[Opening Source records section]
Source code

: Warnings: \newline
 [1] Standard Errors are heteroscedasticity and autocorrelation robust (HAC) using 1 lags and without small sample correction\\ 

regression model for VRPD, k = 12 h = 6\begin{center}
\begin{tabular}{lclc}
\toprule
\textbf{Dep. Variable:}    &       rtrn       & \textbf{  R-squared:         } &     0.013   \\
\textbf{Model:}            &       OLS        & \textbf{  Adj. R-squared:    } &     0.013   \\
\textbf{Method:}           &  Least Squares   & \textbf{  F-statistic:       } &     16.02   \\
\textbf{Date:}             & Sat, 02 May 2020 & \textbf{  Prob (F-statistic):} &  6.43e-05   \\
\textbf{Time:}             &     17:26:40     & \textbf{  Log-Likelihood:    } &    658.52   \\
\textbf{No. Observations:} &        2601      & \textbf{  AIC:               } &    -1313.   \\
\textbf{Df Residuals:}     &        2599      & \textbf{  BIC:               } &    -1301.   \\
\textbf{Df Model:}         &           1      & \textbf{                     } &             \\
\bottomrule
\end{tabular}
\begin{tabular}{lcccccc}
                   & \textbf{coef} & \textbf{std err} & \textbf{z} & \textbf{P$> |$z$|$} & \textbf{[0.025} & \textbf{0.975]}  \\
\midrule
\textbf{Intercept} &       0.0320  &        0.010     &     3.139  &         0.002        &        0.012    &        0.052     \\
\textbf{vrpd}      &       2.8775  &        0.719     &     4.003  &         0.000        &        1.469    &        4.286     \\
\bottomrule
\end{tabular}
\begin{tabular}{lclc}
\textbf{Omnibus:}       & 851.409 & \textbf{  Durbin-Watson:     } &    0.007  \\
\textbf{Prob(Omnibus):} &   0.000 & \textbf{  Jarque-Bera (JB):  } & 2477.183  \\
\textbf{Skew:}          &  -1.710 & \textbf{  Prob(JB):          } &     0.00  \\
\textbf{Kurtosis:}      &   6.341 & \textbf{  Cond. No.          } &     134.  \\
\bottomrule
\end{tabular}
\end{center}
[Closing Source records section]
## [What you need to do]
From the listing above, copy all lines holding the word "center".

## [Solution to the exercise]
regression model for VRPD, k = 12 h = 6\begin{center}
\end{center}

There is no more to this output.